A reasonably successful social media marketing strategy requires you to build enthusiastic and supportive relationships with other human beings on social media – especially with those persons who are themselves obviously exercising a smart social media marketing strategy. Don’t spend time, attention and interest on the curious and fickle. Most likely, they won’t be around in six months in continuation of the mutual support and benefit that is critical to your getting known.
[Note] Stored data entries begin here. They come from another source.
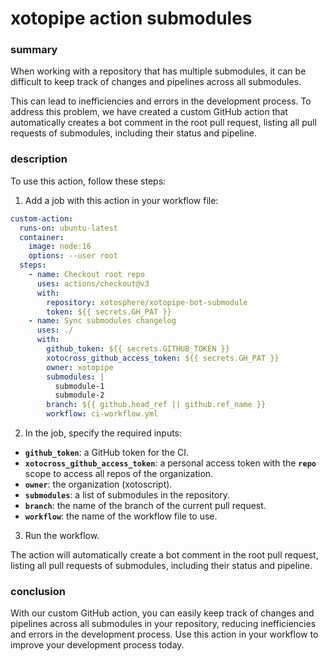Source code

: # xotopipe action submodules

### summary

When working with a repository that has multiple submodules, it can be difficult to keep track of changes and pipelines across all submodules. 

This can lead to inefficiencies and errors in the development process. To address this problem, we have created a custom GitHub action that automatically creates a bot comment in the root pull request, listing all pull requests of submodules, including their status and pipeline.

### description

To use this action, follow these steps:

1. Add a job with this action in your workflow file:

```yaml
custom-action:
  runs-on: ubuntu-latest
  container:
    image: node:16
    options: --user root
  steps:
    - name: Checkout root repo
      uses: actions/checkout@v3
      with:
        repository: xotosphere/xotopipe-bot-submodule
        token: ${{ secrets.GH_PAT }}
    - name: Sync submodules changelog
      uses: ./
      with:
        github_token: ${{ secrets.GITHUB_TOKEN }}
        xotocross_github_access_token: ${{ secrets.GH_PAT }}
        owner: xotopipe
        submodules: |
          submodule-1
          submodule-2
        branch: ${{ github.head_ref || github.ref_name }}
        workflow: ci-workflow.yml
```

2. In the job, specify the required inputs:
- **`github_token`**: a GitHub token for the CI.
- **`xotocross_github_access_token`**: a personal access token with the **`repo`** scope to access all repos of the organization.
- **`owner`**: the organization (xotoscript).
- **`submodules`**: a list of submodules in the repository.
- **`branch`**: the name of the branch of the current pull request.
- **`workflow`**: the name of the workflow file to use.
3. Run the workflow.

The action will automatically create a bot comment in the root pull request, listing all pull requests of submodules, including their status and pipeline.

### conclusion

With our custom GitHub action, you can easily keep track of changes and pipelines across all submodules in your repository, reducing inefficiencies and errors in the development process. Use this action in your workflow to improve your development process today.
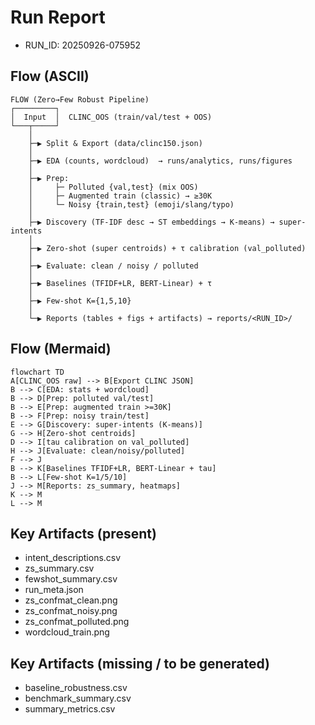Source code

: # Run Report

- RUN_ID: 20250926-075952

## Flow (ASCII)

```text
FLOW (Zero→Few Robust Pipeline)
┌─────────┐
│  Input  │  CLINC_OOS (train/val/test + OOS)
└───┬─────┘
    │
    ├─▶ Split & Export (data/clinc150.json)
    │
    ├─▶ EDA (counts, wordcloud)  → runs/analytics, runs/figures
    │
    ├─▶ Prep:
    │     ├─ Polluted {val,test} (mix OOS)
    │     ├─ Augmented train (classic) → ≥30K
    │     └─ Noisy {train,test} (emoji/slang/typo)
    │
    ├─▶ Discovery (TF-IDF desc → ST embeddings → K-means) → super-intents
    │
    ├─▶ Zero-shot (super centroids) + τ calibration (val_polluted)
    │
    ├─▶ Evaluate: clean / noisy / polluted
    │
    ├─▶ Baselines (TFIDF+LR, BERT-Linear) + τ
    │
    ├─▶ Few-shot K={1,5,10}
    │
    └─▶ Reports (tables + figs + artifacts) → reports/<RUN_ID>/
```

## Flow (Mermaid)

```mermaid
flowchart TD
A[CLINC_OOS raw] --> B[Export CLINC JSON]
B --> C[EDA: stats + wordcloud]
B --> D[Prep: polluted val/test]
B --> E[Prep: augmented train >=30K]
B --> F[Prep: noisy train/test]
E --> G[Discovery: super-intents (K-means)]
G --> H[Zero-shot centroids]
D --> I[tau calibration on val_polluted]
H --> J[Evaluate: clean/noisy/polluted]
F --> J
B --> K[Baselines TFIDF+LR, BERT-Linear + tau]
B --> L[Few-shot K=1/5/10]
J --> M[Reports: zs_summary, heatmaps]
K --> M
L --> M
```

## Key Artifacts (present)
- intent_descriptions.csv
- zs_summary.csv
- fewshot_summary.csv
- run_meta.json
- zs_confmat_clean.png
- zs_confmat_noisy.png
- zs_confmat_polluted.png
- wordcloud_train.png

## Key Artifacts (missing / to be generated)
- baseline_robustness.csv
- benchmark_summary.csv
- summary_metrics.csv
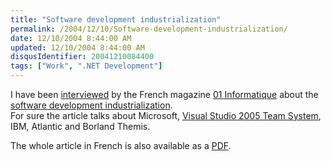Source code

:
 ```yaml
---
title: "Software development industrialization"
permalink: /2004/12/10/Software-development-industrialization/
date: 12/10/2004 8:44:00 AM
updated: 12/10/2004 8:44:00 AM
disqusIdentifier: 20041210084400
tags: ["Work", ".NET Development"]
---
```

I have been [interviewed](http://www.01net.com/article/259734.html) by the French magazine [01 Informatique](http://www.01net.com/entreprise/) about the [software development industrialization](http://www.01net.com/article/259731.html).  
For sure the article talks about Microsoft, [Visual Studio 2005 Team System](http://lab.msdn.microsoft.com/vs2005/teamsystem/), IBM, Atlantic and Borland Themis.

<!-- more -->
The whole article in French is also available as a [PDF](http://perso.wanadoo.fr/laurent.kempe/images/developpementversl'usinelogicielle-interviewnovembre2004.pdf).
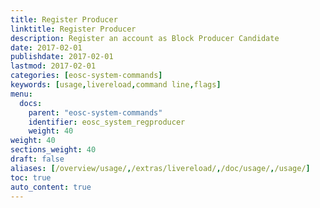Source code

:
 ```yaml
---
title: Register Producer
linktitle: Register Producer
description: Register an account as Block Producer Candidate
date: 2017-02-01
publishdate: 2017-02-01
lastmod: 2017-02-01
categories: [eosc-system-commands]
keywords: [usage,livereload,command line,flags]
menu:
  docs:
    parent: "eosc-system-commands"
    identifier: eosc_system_regproducer
    weight: 40
weight: 40
sections_weight: 40
draft: false
aliases: [/overview/usage/,/extras/livereload/,/doc/usage/,/usage/]
toc: true
auto_content: true
---
```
Of course, there is nothing wrong with being helpful and kind. In fact, I encourage reasonable exercises of those things just for the sake of character and growing you.

Long term and long tail

According to best-selling author Mark Schaefer, getting known takes anywhere from two to five years. I would round that up to three to ten years. If you are discouraged by Mark’s or my assessment, stop wasting your time on the sand castles. You could use all those hours of curious and half-hearted experiments for better purposes: loving on family and friends, reading better books, and writing better books, for example.

Practical tricks and tips

This section is an interruption of the business plan that I want to explain to you. But I imagine it is necessary because who doesn’t want a glimpse at the how to’s of effective strategy?!

Most Author-related FB posts and Twitter Tweets are poorly designed direct marketing prompts for a sale that is unlikely to happen; they too often present like the untrustworthy slogans and barks of a used car salesman in a cheap suit. I make that mistake, myself, when I’m pressed for time, a deadline, coming short on milestones or didn’t plan the week/month strategy.

If I make the same mistake twice in the same week and on the same channel – it actually means I’m losing the hard won credibility that I have worked so hard to build. Don’t do this.

Here’s what a bad selling post looks like. Please don’t ask, expect or encourage people to share a post that looks like this. It’s just really bad mojo for everyone.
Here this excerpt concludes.